Principles are based on scientific sources.
Name | Explicit Authority |
Sources | (Yee, 2002) |
Synonyms | Active Authorization , Explicit Authorization |
Intent | A user’s authorities must only be provided to other actors as a result of an explicit action that is understood by the user to imply granting. |
Motivation | Explicit Authority is perhaps the most basic requirement for controlling authority in any system. In current systems, applications often have authorities to resources such as the network and filesystem without ever having been explicitly granted these authorities.
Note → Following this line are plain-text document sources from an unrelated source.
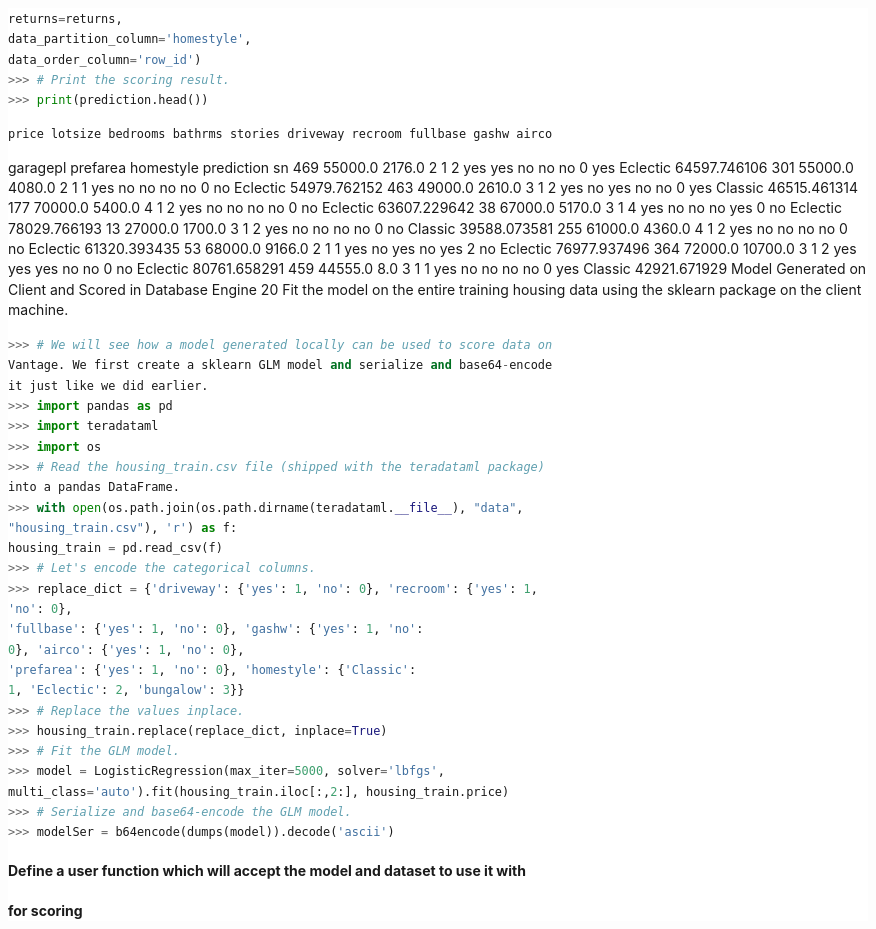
 ```python
returns=returns,
data_partition_column='homestyle',
data_order_column='row_id')
>>> # Print the scoring result.
>>> print(prediction.head())
```
    price lotsize bedrooms bathrms stories driveway recroom fullbase gashw airco
garagepl prefarea homestyle prediction
sn
469 55000.0  2176.0   2   1   2   yes yes
no   no   no 0 yes Eclectic 64597.746106
301 55000.0  4080.0   2   1   1   yes no
    no   no   no 0 no Eclectic 54979.762152
463 49000.0  2610.0   3   1   2   yes no
yes   no   no 0 yes Classic 46515.461314
177 70000.0  5400.0   4   1   2   yes no
no   no   no 0 no Eclectic 63607.229642
38 67000.0  5170.0   3   1   4   yes no
no   no   yes 0 no Eclectic 78029.766193
13 27000.0  1700.0   3   1   2   yes no
no   no   no 0 no Classic 39588.073581
255 61000.0  4360.0   4   1   2      yes no
no   no   no 0 no Eclectic 61320.393435
53 68000.0  9166.0   2   1   1   yes no
yes      no   yes 2 no Eclectic 76977.937496
364 72000.0 10700.0   3   1   2   yes yes
yes   no   no 0 no Eclectic 80761.658291
459 44555.0
8.0   3   1   1   yes no
no   no   no 0 yes Classic 42921.671929
Model Generated on Client and Scored in Database Engine 20
Fit the model on the entire training housing data using the sklearn package on the client machine.
```python
>>> # We will see how a model generated locally can be used to score data on
Vantage. We first create a sklearn GLM model and serialize and base64-encode
it just like we did earlier.
>>> import pandas as pd
>>> import teradataml
>>> import os
>>> # Read the housing_train.csv file (shipped with the teradataml package)
into a pandas DataFrame.
>>> with open(os.path.join(os.path.dirname(teradataml.__file__), "data",
"housing_train.csv"), 'r') as f:
housing_train = pd.read_csv(f)
>>> # Let's encode the categorical columns.
>>> replace_dict = {'driveway': {'yes': 1, 'no': 0}, 'recroom': {'yes': 1,
'no': 0},
'fullbase': {'yes': 1, 'no': 0}, 'gashw': {'yes': 1, 'no':
0}, 'airco': {'yes': 1, 'no': 0},
'prefarea': {'yes': 1, 'no': 0}, 'homestyle': {'Classic':
1, 'Eclectic': 2, 'bungalow': 3}}
>>> # Replace the values inplace.
>>> housing_train.replace(replace_dict, inplace=True)
>>> # Fit the GLM model.
>>> model = LogisticRegression(max_iter=5000, solver='lbfgs',
multi_class='auto').fit(housing_train.iloc[:,2:], housing_train.price)
>>> # Serialize and base64-encode the GLM model.
>>> modelSer = b64encode(dumps(model)).decode('ascii')
```
#### Define a user function which will accept the model and dataset to use it with
#### for scoring
```python
```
Explicit authority is a direct descendant of Saltzer’s (Saltzer and Schroeder, 1975) least privilege. Requiring each authority to be explicitly granted increases the likelihood that actors will operate with the least authority necessary. Without such a restriction, the user becomes responsible for finding a potentially unlimited set of implicitly granted authorities to disable before the system is safe to use. |
Examples | None |
Guidelines | None |
Tags | Access Control, Controllability |
Log history | [02/14/2016]: Added to repository [07/11/2016]: Added synonyms |
Saltzer, J.H., Schroeder, M.D., 1975. The protection of information in computer systems, in: Proceedings of the IEEE 63-9.
Yee, K.-P., 2002. User interaction design for secure systems, in: Proceedings of the 4th International Conference on Information and Communications Security, ICICS ’02. Springer-Verlag, London, UK, UK, pp. 278–290.